Polynomial ring/Field/Lemma of Bezout/Determining greatest common divisor/Remark

For given polynomials ${\displaystyle {}P_{1},\ldots ,P_{n}\in K[X]}$, we can determine explicitly their greatest common divisor ${\displaystyle {}G}$ and a representation

${\displaystyle {}G=Q_{1}P_{1}+\cdots +Q_{n}P_{n}\,}$

as stated in fact. For this, we restrict ourselves to the case ${\displaystyle {}n=2}$. Let the degree of ${\displaystyle {}P_{1}}$ be as large as the degree of ${\displaystyle {}P_{2}}$. The division with remainder yields

${\displaystyle {}P_{1}=P_{2}H_{2}+R_{2}\,}$

with a remaining polynomial, whose degree is smaller than the degree of ${\displaystyle {}P_{2}}$, or which is ${\displaystyle {}0}$. The main point is that the ideals

${\displaystyle {}(P_{1},P_{2})=(P_{2},R_{2})\,}$

are identical and, thus, the greatest common divisor of ${\displaystyle {}P_{1}}$ and ${\displaystyle {}P_{2}}$ and of ${\displaystyle {}P_{2}}$ and ${\displaystyle {}R_{2}}$ coincide. Now we perform again the division with remainder, dividing ${\displaystyle {}P_{2}}$ by ${\displaystyle {}R_{2}}$ with remainder ${\displaystyle {}R_{3}}$, and again the ideal ${\displaystyle {}(R_{2},R_{3})}$ coincides with the starting ideal.
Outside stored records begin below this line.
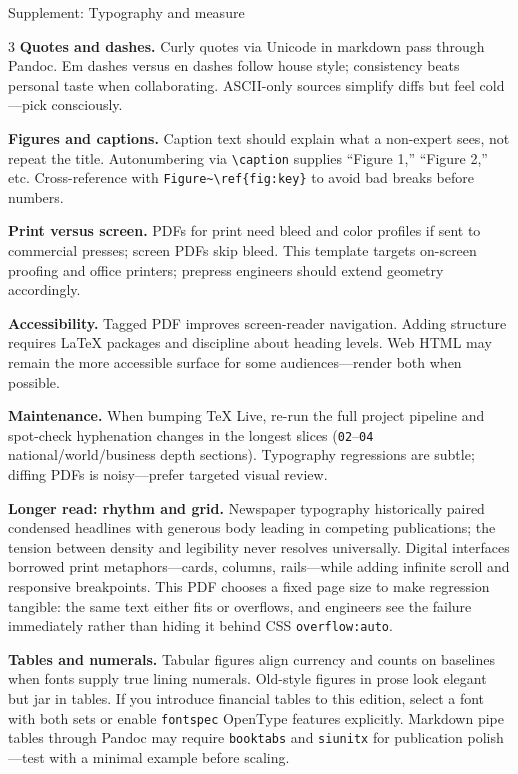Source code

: \documentclass[
  ignorenonframetext,
]{beamer}
\begin{document}
\begin{frame}[fragile]{Supplement: Typography and measure}
\begin{multicols}{3}
\textbf{Quotes and dashes.} Curly quotes via Unicode in markdown pass
through Pandoc. Em dashes versus en dashes follow house style;
consistency beats personal taste when collaborating. ASCII-only sources
simplify diffs but feel cold---pick consciously.

\textbf{Figures and captions.} Caption text should explain what a
non-expert sees, not repeat the title. Autonumbering via
\texttt{\textbackslash{}caption} supplies ``Figure 1,'' ``Figure 2,''
etc. Cross-reference with
\texttt{Figure\textasciitilde{}\textbackslash{}ref\{fig:key\}} to avoid
bad breaks before numbers.

\textbf{Print versus screen.} PDFs for print need bleed and color
profiles if sent to commercial presses; screen PDFs skip bleed. This
template targets on-screen proofing and office printers; prepress
engineers should extend geometry accordingly.

\textbf{Accessibility.} Tagged PDF improves screen-reader navigation.
Adding structure requires LaTeX packages and discipline about heading
levels. Web HTML may remain the more accessible surface for some
audiences---render both when possible.

\textbf{Maintenance.} When bumping TeX Live, re-run the full project
pipeline and spot-check hyphenation changes in the longest slices
(\texttt{02}--\texttt{04} national/world/business depth sections).
Typography regressions are subtle; diffing PDFs is noisy---prefer
targeted visual review.

\textbf{Longer read: rhythm and grid.} Newspaper typography historically
paired condensed headlines with generous body leading in competing
publications; the tension between density and legibility never resolves
universally. Digital interfaces borrowed print metaphors---cards,
columns, rails---while adding infinite scroll and responsive
breakpoints. This PDF chooses a fixed page size to make regression
tangible: the same text either fits or overflows, and engineers see the
failure immediately rather than hiding it behind CSS
\texttt{overflow:auto}.

\textbf{Tables and numerals.} Tabular figures align currency and counts
on baselines when fonts supply true lining numerals. Old-style figures
in prose look elegant but jar in tables. If you introduce financial
tables to this edition, select a font with both sets or enable
\texttt{fontspec} OpenType features explicitly. Markdown pipe tables
through Pandoc may require \texttt{booktabs} and \texttt{siunitx} for
publication polish---test with a minimal example before scaling.


\end{multicols}
\end{frame}
\end{document}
In this way, we obtain a sequence of remaining polynomials

${\displaystyle R_{0}=P_{1},R_{1}=P_{2},R_{2},\ldots ,R_{k}\neq 0,0,}$

with the property that two adjacent polynomials generate the same ideal. Hence, ${\displaystyle {}R_{k}}$ (the last remaining polynomial different from ${\displaystyle {}0}$) is the greatest common divisor of ${\displaystyle {}R_{0}}$ and ${\displaystyle {}R_{1}}$. We can find a representation of ${\displaystyle {}R_{k}}$ as a linear combination of the ${\displaystyle {}R_{0},R_{1}}$, by working back this algorithm using the equations which describe the divisions with remainder.